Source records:
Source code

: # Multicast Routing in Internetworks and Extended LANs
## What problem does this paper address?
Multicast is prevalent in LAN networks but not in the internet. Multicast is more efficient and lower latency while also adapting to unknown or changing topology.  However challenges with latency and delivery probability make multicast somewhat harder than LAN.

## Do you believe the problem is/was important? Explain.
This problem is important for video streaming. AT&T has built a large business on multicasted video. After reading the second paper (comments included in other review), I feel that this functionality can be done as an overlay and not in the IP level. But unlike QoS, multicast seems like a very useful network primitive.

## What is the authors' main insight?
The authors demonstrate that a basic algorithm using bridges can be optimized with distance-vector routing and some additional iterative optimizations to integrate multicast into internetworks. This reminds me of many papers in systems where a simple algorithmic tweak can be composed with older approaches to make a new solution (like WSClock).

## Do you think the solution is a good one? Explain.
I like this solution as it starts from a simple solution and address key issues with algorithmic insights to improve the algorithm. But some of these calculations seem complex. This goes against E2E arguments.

Problem to work on
Starting at the line with "## Do you think", retype each line through the final one in the data above, unchanged and with nothing added.

Solved problem
## Do you think the solution is a good one? Explain.
I like this solution as it starts from a simple solution and address key issues with algorithmic insights to improve the algorithm. But some of these calculations seem complex. This goes against E2E arguments.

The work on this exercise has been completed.